Even with a short segment of bike lane, Liberty won't connect
High Street is southbound and has a new bike lane. Liberty is northbound and has no bike lane through downtown. So a short stretch of new bike lane on Liberty along the Police Station, even on a short two-way portion, will be an orphaned segment. Without a plan to make a continuous bike lane on Liberty all the way through downtown, a small new segment will have limited utility and will just be another bike network ort.

More useful might be a new bike lane on Division, even though that's just one block north of Union. At least that would connect with the bike lanes on the one-way couplet of High and Church. But that's not in the plan.

But no new bike lane on Division
So at the moment, even partly blaming a bike lane for tree removal is not a very good argument, and it potentially pits tree advocates against bike advocates in a little bit of divide-and-conquer.

More importantly, our mania for free parking is a problem.

The vast surface area with subsidized car parking:
Downtown Surface Parking Lots in Red
Parking Garages in Solid Brick Red
On-street parking stalls not included
(click to enlarge)
We do not manage our total supply very well when we insist on making parking stalls free. Pricing parking will help avoid these kinds of conflict and ensure we have the right supply of car parking. Without pricing, there is no link or signal between supply and demand.

The solution here is not to cut down trees, but to install meters. Our refusal to do so has a cascading effect and shadows many other policy and planning decisions. The cost to mature street trees here is one example.

We should lead with parking reform
Additionally, the URA Director's sense of time is off. Trees take whole generations, more than one, to grow into a fully realized "asset."

By contrast, the time to level a lot with a building in order to create a surface parking lot is measured in months.

Making old Safeway at 245 Court into bare lot didn't take long
It is not true to say "parking spaces...cannot be replaced in the same way trees can." Trees take way longer, and it is disingenuous to equate parking spaces and trees in this way.

Finally, on balance, if we are committed to the car parking, the on-street parking offers a more walkable environment than a small off-street lot. You might recall an earlier concept that had a small parking lot on Division and Liberty.

The concept plan in January 2018
This is much less walkable than the plaza
That was deleted and replaced by the plaza concept you see here. The plaza is much more urbane and urban than the parking lot.

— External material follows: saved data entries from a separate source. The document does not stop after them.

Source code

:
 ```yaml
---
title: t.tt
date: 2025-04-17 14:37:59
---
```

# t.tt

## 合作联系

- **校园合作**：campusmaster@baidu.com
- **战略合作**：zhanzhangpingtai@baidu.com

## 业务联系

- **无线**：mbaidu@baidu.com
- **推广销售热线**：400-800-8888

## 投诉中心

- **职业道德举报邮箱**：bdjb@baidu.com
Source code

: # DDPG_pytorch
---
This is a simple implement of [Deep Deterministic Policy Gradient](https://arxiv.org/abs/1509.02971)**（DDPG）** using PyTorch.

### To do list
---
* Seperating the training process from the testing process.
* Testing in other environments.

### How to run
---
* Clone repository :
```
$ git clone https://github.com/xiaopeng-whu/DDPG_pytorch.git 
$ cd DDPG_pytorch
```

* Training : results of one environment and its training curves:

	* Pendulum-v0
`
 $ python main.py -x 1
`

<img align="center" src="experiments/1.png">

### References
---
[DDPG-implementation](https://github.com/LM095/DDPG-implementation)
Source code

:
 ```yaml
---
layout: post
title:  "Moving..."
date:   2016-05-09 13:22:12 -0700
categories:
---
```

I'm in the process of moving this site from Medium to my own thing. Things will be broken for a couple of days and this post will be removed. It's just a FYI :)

From Liberty and Division - now an open plaza
(Of course the bigger problem is the ridiculousness of the vast fenced and private parking lot in back. Some of that could have been reduced and reconfigured for public parking! We should nearly always want buildings to greet the sidewalk and street, and to have parking when necessary in back.)

1 comment:

Susann Kaltwasser said...

So the trees in the first picture from Facebook is old. The trees around the Police station lot are already gone. No approval was apparently needed. They just got taken out.

Secondly, when UGM is built we can assume any trees in that lot will be cut down too!

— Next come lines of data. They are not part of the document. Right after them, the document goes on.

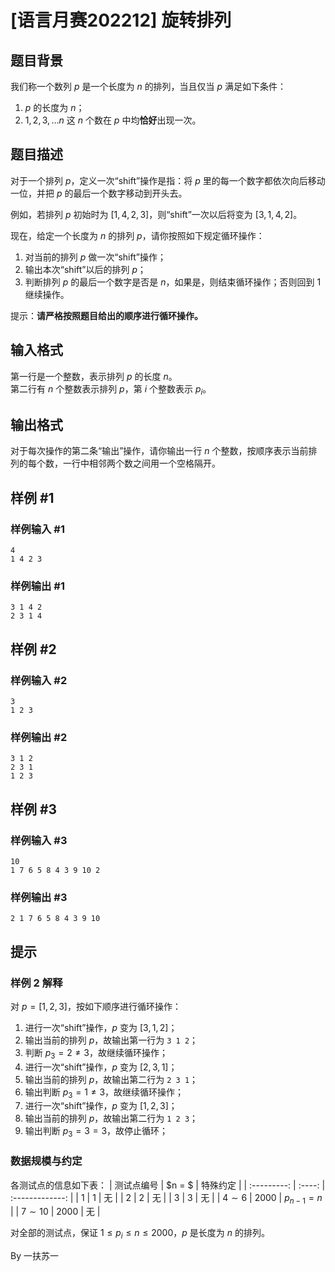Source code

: # [语言月赛202212] 旋转排列

## 题目背景

我们称一个数列 $p$ 是一个长度为 $n$ 的排列，当且仅当 $p$ 满足如下条件：

1. $p$ 的长度为 $n$；
2. $1, 2, 3, \dots n$ 这 $n$ 个数在 $p$ 中均**恰好**出现一次。

## 题目描述

对于一个排列 $p$，定义一次“shift”操作是指：将 $p$ 里的每一个数字都依次向后移动一位，并把 $p$ 的最后一个数字移动到开头去。

例如，若排列 $p$ 初始时为 $[1,4,2,3]$，则“shift”一次以后将变为 $[3,1,4,2]$。

现在，给定一个长度为 $n$ 的排列 $p$，请你按照如下规定循环操作：
1. 对当前的排列 $p$ 做一次“shift”操作；
2. 输出本次“shift”以后的排列 $p$；
3. 判断排列 $p$ 的最后一个数字是否是 $n$，如果是，则结束循环操作；否则回到 $1$ 继续操作。

提示：**请严格按照题目给出的顺序进行循环操作。**

## 输入格式

第一行是一个整数，表示排列 $p$ 的长度 $n$。  
第二行有 $n$ 个整数表示排列 $p$，第 $i$ 个整数表示 $p_i$。

## 输出格式

对于每次操作的第二条“输出”操作，请你输出一行 $n$ 个整数，按顺序表示当前排列的每个数，一行中相邻两个数之间用一个空格隔开。

## 样例 #1

### 样例输入 #1

```
4
1 4 2 3
```

### 样例输出 #1

```
3 1 4 2
2 3 1 4
```

## 样例 #2

### 样例输入 #2

```
3
1 2 3
```

### 样例输出 #2

```
3 1 2
2 3 1
1 2 3
```

## 样例 #3

### 样例输入 #3

```
10
1 7 6 5 8 4 3 9 10 2
```

### 样例输出 #3

```
2 1 7 6 5 8 4 3 9 10
```

## 提示

### 样例 2 解释

对 $p = [1, 2, 3]$，按如下顺序进行循环操作：

1. 进行一次“shift”操作，$p$ 变为 $[3,1,2]$；
2. 输出当前的排列 $p$，故输出第一行为 `3 1 2`；
3. 判断 $p_3 = 2 \neq 3$，故继续循环操作；
4. 进行一次“shift”操作，$p$ 变为 $[2,3,1]$；
5. 输出当前的排列 $p$，故输出第二行为 `2 3 1`；
6. 输出判断 $p_3 = 1 \neq 3$，故继续循环操作；
7. 进行一次“shift”操作，$p$ 变为 $[1,2,3]$；
8. 输出当前的排列 $p$，故输出第二行为 `1 2 3`；
9. 输出判断 $p_3 = 3 =3$，故停止循环；

### 数据规模与约定

各测试点的信息如下表：
| 测试点编号  | $n = $ |    特殊约定     |
| :---------: | :----: | :-------------: |
|     $1$     |  $1$   |       无        |
|     $2$     |  $2$   |       无        |
|     $3$     |  $3$   |       无        |
| $4 \sim 6$  | $2000$ | $p_{n - 1} = n$ |
| $7 \sim 10$ | $2000$ |       无        |

对全部的测试点，保证 $1 \leq p_i \leq n \leq 2000$，$p$ 是长度为 $n$ 的排列。

By 一扶苏一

While the Police/City claim the actual landscape design is still in the works, we can assume that the new look will have many fewer trees than we lost already on that block. Losing all the trees on the next block is just making the area look barren and blighted by concrete.

I was told by Deputy Chief Bellshaw that the reason they took away the parking in the "plaza" was for security reasons. You recall what happened to the Marion Courthouse? They worry about that happening to them. So, no parking AND also there will be barricades in the form of planters so that no vehicle can get close to the building. This is the world we live in... denuded and fortified.

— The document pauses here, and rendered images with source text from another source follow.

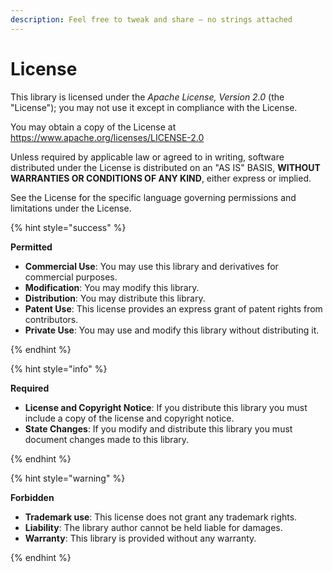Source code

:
 ```yaml
---
description: Feel free to tweak and share — no strings attached
---
```


# License

This library is licensed under the *Apache License, Version 2.0* (the "License"); you may not use it except in
compliance with the License.

You may obtain a copy of the License at <https://www.apache.org/licenses/LICENSE-2.0>

Unless required by applicable law or agreed to in writing, software distributed under the License is distributed on an
"AS IS" BASIS, **WITHOUT WARRANTIES OR CONDITIONS OF ANY KIND**, either express or implied.

See the License for the specific language governing permissions and limitations under the License.

{% hint style="success" %}

**Permitted**

- **Commercial Use**: You may use this library and derivatives for commercial purposes.
- **Modification**: You may modify this library.
- **Distribution**: You may distribute this library.
- **Patent Use**: This license provides an express grant of patent rights from contributors.
- **Private Use**: You may use and modify this library without distributing it.

{% endhint %}

{% hint style="info" %}

**Required**

- **License and Copyright Notice**: If you distribute this library you must include a copy of the license and copyright
  notice.
- **State Changes**: If you modify and distribute this library you must document changes made to this library.

{% endhint %}

{% hint style="warning" %}

**Forbidden**

- **Trademark use**: This license does not grant any trademark rights.
- **Liability**: The library author cannot be held liable for damages.
- **Warranty**: This library is provided without any warranty.

{% endhint %}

I do think that there are better solutions, but then again when you have an opportunity to do street work with 'found money' it is natural to try to sneak in as much pavement and concrete as you can. Too many decision makers think that a tree is a tree is a tree.

I feel like we have not had enough justification for why they need all the parking spaces with the police station coming in. This area is too far from downtown to justify the rationale that the City has given so far.